• [What the task asks]
Pull every line with "saperne" from the entries below.

[Plain-text document sources]

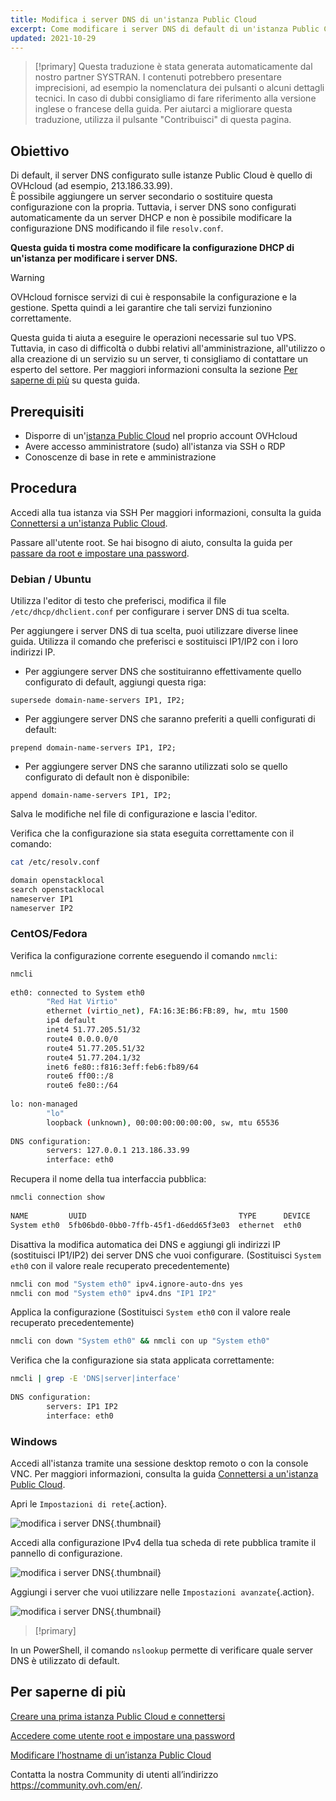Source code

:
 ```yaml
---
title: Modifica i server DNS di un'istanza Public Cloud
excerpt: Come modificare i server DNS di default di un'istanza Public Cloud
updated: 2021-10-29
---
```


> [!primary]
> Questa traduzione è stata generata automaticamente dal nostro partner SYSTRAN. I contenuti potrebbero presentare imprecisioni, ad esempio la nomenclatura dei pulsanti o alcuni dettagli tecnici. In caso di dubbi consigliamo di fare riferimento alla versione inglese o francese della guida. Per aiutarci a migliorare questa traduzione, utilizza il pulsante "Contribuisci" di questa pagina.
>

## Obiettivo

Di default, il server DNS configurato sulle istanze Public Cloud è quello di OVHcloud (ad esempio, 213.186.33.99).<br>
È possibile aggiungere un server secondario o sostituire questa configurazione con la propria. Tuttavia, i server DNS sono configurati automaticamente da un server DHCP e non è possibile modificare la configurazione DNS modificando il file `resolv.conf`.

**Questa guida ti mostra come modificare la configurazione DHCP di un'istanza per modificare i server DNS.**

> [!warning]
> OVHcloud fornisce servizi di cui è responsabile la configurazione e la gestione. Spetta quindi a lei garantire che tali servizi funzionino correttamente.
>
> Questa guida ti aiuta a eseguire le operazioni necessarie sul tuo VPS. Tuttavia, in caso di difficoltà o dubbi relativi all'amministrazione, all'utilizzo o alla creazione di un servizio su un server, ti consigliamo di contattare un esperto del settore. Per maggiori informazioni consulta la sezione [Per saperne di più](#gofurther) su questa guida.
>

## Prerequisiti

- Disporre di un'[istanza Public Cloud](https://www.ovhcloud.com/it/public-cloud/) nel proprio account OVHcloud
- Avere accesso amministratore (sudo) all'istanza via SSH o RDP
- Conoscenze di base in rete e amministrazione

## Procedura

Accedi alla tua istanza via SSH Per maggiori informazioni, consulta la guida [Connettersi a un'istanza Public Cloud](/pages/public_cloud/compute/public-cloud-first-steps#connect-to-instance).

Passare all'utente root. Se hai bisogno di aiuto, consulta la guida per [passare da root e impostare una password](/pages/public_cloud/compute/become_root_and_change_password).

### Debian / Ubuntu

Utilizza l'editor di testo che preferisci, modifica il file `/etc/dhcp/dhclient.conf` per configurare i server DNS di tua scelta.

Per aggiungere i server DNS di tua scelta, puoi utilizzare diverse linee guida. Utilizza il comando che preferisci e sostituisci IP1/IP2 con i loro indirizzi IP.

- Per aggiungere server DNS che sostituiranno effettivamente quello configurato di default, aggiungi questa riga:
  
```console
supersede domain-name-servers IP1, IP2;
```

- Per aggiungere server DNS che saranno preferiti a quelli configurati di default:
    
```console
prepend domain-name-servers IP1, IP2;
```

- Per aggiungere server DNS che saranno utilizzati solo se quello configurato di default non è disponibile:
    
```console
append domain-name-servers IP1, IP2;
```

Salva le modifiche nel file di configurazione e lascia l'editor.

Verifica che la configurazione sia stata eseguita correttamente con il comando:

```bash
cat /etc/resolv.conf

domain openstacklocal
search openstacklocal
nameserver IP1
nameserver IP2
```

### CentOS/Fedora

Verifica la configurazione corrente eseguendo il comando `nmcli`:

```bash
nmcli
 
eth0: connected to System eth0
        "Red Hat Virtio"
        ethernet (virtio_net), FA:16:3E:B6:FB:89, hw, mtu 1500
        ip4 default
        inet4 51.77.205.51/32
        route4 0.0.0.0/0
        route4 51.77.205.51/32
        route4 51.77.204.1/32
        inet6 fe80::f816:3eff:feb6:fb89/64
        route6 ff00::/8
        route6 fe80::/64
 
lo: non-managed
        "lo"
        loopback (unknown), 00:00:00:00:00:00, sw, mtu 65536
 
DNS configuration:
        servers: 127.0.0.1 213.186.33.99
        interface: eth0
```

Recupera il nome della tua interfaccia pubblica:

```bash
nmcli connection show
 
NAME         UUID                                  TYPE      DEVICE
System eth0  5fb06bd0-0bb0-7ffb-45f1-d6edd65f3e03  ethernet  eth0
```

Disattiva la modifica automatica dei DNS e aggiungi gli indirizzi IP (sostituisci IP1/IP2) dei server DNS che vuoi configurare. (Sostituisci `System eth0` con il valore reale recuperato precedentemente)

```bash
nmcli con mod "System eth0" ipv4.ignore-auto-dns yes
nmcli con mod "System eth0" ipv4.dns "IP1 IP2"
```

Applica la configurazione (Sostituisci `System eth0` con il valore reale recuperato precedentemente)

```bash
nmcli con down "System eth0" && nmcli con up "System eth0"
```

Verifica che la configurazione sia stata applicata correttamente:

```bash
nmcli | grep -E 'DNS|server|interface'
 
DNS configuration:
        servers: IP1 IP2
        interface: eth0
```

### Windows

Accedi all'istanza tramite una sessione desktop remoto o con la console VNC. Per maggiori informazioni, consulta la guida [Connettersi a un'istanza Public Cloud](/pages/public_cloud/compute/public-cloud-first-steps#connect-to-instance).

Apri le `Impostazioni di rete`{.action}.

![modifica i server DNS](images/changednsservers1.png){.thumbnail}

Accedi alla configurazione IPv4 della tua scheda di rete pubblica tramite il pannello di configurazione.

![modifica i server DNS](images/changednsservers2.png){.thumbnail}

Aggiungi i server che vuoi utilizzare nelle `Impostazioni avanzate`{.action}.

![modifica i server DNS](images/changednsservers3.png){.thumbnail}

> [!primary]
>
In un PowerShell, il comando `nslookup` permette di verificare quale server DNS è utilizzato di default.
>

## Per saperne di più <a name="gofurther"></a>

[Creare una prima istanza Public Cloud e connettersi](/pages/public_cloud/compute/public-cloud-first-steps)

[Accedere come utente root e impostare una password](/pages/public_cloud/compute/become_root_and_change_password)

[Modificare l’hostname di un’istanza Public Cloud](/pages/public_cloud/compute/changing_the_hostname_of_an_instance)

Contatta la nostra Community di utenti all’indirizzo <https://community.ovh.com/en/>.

• [Result of this exercise]
> Questa guida ti aiuta a eseguire le operazioni necessarie sul tuo VPS. Tuttavia, in caso di difficoltà o dubbi relativi all'amministrazione, all'utilizzo o alla creazione di un servizio su un server, ti consigliamo di contattare un esperto del settore. Per maggiori informazioni consulta la sezione [Per saperne di più](#gofurther) su questa guida.
## Per saperne di più <a name="gofurther"></a>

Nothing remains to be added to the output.